*Data for this task*:
######
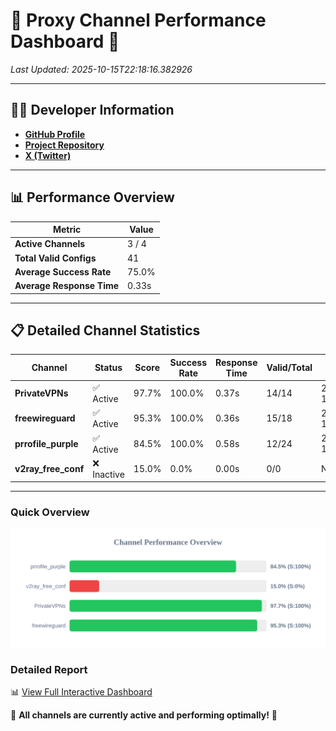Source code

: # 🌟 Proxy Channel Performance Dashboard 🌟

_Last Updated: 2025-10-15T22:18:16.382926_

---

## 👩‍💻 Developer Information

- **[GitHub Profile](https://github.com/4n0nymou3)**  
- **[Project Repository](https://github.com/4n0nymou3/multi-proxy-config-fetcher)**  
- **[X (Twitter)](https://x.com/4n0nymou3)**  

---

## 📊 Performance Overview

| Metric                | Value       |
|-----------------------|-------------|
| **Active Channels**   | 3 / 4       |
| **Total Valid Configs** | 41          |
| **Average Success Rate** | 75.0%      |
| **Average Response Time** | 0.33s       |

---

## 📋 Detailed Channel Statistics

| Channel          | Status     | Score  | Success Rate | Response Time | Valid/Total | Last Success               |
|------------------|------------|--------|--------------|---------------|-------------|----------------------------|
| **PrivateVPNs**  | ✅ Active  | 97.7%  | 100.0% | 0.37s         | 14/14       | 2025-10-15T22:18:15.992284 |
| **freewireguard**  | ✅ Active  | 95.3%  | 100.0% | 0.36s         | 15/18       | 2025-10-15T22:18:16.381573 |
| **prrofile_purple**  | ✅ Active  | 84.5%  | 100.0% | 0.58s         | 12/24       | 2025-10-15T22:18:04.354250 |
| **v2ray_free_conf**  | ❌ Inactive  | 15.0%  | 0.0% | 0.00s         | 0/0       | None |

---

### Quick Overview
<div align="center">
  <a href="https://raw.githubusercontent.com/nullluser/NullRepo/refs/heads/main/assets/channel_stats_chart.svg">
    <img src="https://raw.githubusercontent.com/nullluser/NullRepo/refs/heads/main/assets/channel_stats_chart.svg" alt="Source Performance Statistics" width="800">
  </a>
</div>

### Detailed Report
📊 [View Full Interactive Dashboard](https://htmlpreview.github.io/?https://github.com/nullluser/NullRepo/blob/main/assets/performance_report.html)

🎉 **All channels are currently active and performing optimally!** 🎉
######
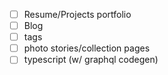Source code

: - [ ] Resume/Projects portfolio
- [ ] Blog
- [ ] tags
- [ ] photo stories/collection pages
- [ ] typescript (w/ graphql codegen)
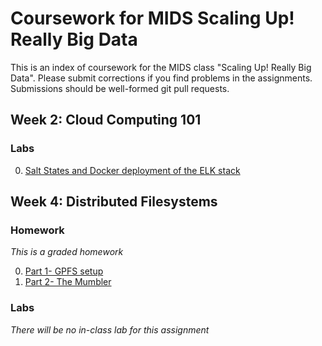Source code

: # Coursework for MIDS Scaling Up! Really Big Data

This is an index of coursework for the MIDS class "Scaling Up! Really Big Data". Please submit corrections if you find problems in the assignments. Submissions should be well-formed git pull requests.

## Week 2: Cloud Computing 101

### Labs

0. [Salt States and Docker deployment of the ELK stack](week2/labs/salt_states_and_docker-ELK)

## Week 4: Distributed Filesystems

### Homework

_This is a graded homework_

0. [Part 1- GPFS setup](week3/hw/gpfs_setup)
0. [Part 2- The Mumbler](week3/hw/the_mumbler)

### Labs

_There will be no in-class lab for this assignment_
######
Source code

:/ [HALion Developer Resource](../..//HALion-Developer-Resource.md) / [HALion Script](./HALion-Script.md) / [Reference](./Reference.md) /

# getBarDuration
######
*What you will do*: Using the entries shown above, reproduce verbatim the lines from the line bearing "## 📊 Performance Overview" to the line bearing "performing optimally!** 🎉", inclusive.

*Output of the exercise*:
## 📊 Performance Overview

| Metric                | Value       |
|-----------------------|-------------|
| **Active Channels**   | 3 / 4       |
| **Total Valid Configs** | 41          |
| **Average Success Rate** | 75.0%      |
| **Average Response Time** | 0.33s       |

---

## 📋 Detailed Channel Statistics

| Channel          | Status     | Score  | Success Rate | Response Time | Valid/Total | Last Success               |
|------------------|------------|--------|--------------|---------------|-------------|----------------------------|
| **PrivateVPNs**  | ✅ Active  | 97.7%  | 100.0% | 0.37s         | 14/14       | 2025-10-15T22:18:15.992284 |
| **freewireguard**  | ✅ Active  | 95.3%  | 100.0% | 0.36s         | 15/18       | 2025-10-15T22:18:16.381573 |
| **prrofile_purple**  | ✅ Active  | 84.5%  | 100.0% | 0.58s         | 12/24       | 2025-10-15T22:18:04.354250 |
| **v2ray_free_conf**  | ❌ Inactive  | 15.0%  | 0.0% | 0.00s         | 0/0       | None |

---

### Quick Overview
<div align="center">
  <a href="https://raw.githubusercontent.com/nullluser/NullRepo/refs/heads/main/assets/channel_stats_chart.svg">
    <img src="https://raw.githubusercontent.com/nullluser/NullRepo/refs/heads/main/assets/channel_stats_chart.svg" alt="Source Performance Statistics" width="800">
  </a>
</div>

### Detailed Report
📊 [View Full Interactive Dashboard](https://htmlpreview.github.io/?https://github.com/nullluser/NullRepo/blob/main/assets/performance_report.html)

🎉 **All channels are currently active and performing optimally!** 🎉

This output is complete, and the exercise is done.